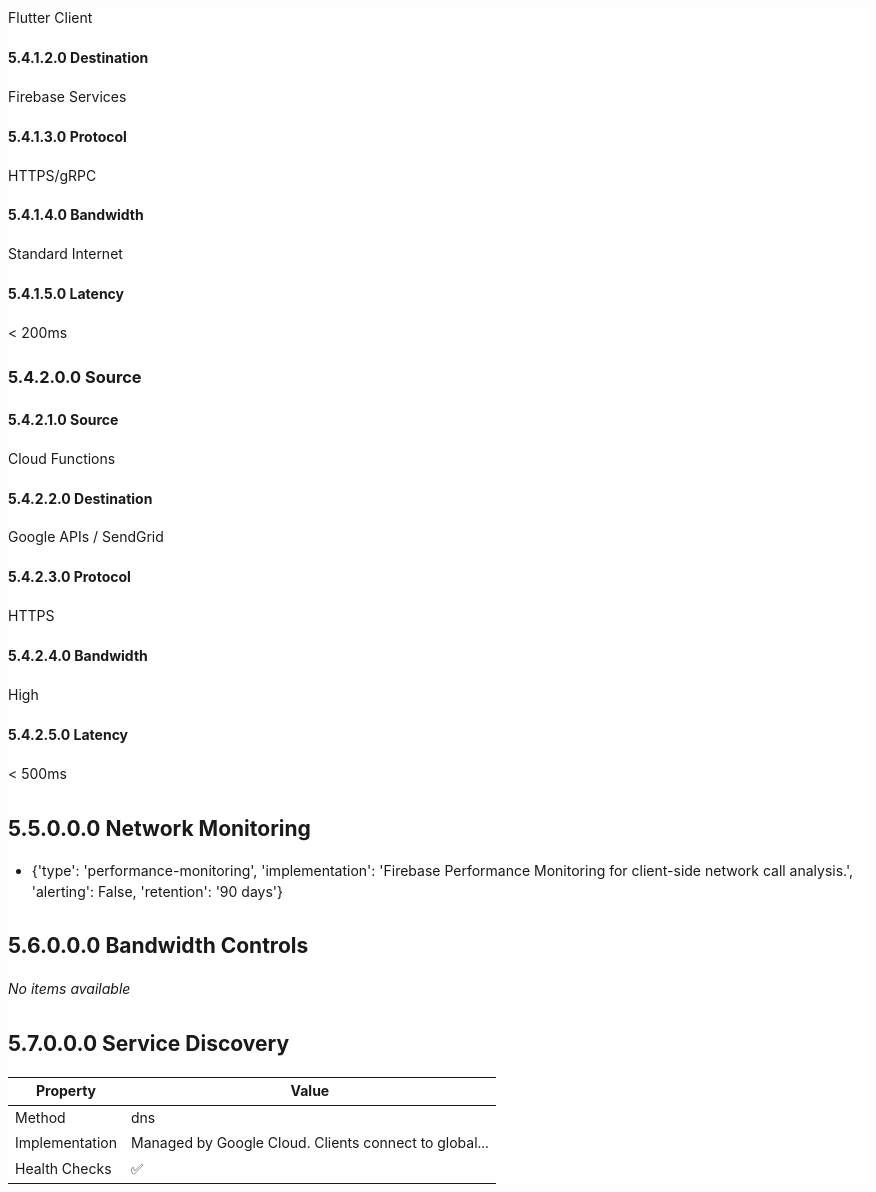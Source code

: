 Flutter Client

#### 5.4.1.2.0 Destination

Firebase Services

#### 5.4.1.3.0 Protocol

HTTPS/gRPC

#### 5.4.1.4.0 Bandwidth

Standard Internet

#### 5.4.1.5.0 Latency

< 200ms

### 5.4.2.0.0 Source

#### 5.4.2.1.0 Source

Cloud Functions

#### 5.4.2.2.0 Destination

Google APIs / SendGrid

#### 5.4.2.3.0 Protocol

HTTPS

#### 5.4.2.4.0 Bandwidth

High

#### 5.4.2.5.0 Latency

< 500ms

## 5.5.0.0.0 Network Monitoring

- {'type': 'performance-monitoring', 'implementation': 'Firebase Performance Monitoring for client-side network call analysis.', 'alerting': False, 'retention': '90 days'}

## 5.6.0.0.0 Bandwidth Controls

*No items available*

## 5.7.0.0.0 Service Discovery

| Property | Value |
|----------|-------|
| Method | dns |
| Implementation | Managed by Google Cloud. Clients connect to global... |
| Health Checks | ✅ |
.....
Your instructions
Set down the entire material verbatim, with each picture left out.

Expected output
Source code

: Flutter Client

#### 5.4.1.2.0 Destination

Firebase Services

#### 5.4.1.3.0 Protocol

HTTPS/gRPC

#### 5.4.1.4.0 Bandwidth

Standard Internet

#### 5.4.1.5.0 Latency

< 200ms

### 5.4.2.0.0 Source

#### 5.4.2.1.0 Source

Cloud Functions

#### 5.4.2.2.0 Destination

Google APIs / SendGrid

#### 5.4.2.3.0 Protocol

HTTPS

#### 5.4.2.4.0 Bandwidth

High

#### 5.4.2.5.0 Latency

< 500ms

## 5.5.0.0.0 Network Monitoring

- {'type': 'performance-monitoring', 'implementation': 'Firebase Performance Monitoring for client-side network call analysis.', 'alerting': False, 'retention': '90 days'}

## 5.6.0.0.0 Bandwidth Controls

*No items available*

## 5.7.0.0.0 Service Discovery

| Property | Value |
|----------|-------|
| Method | dns |
| Implementation | Managed by Google Cloud. Clients connect to global... |
| Health Checks | ✅ |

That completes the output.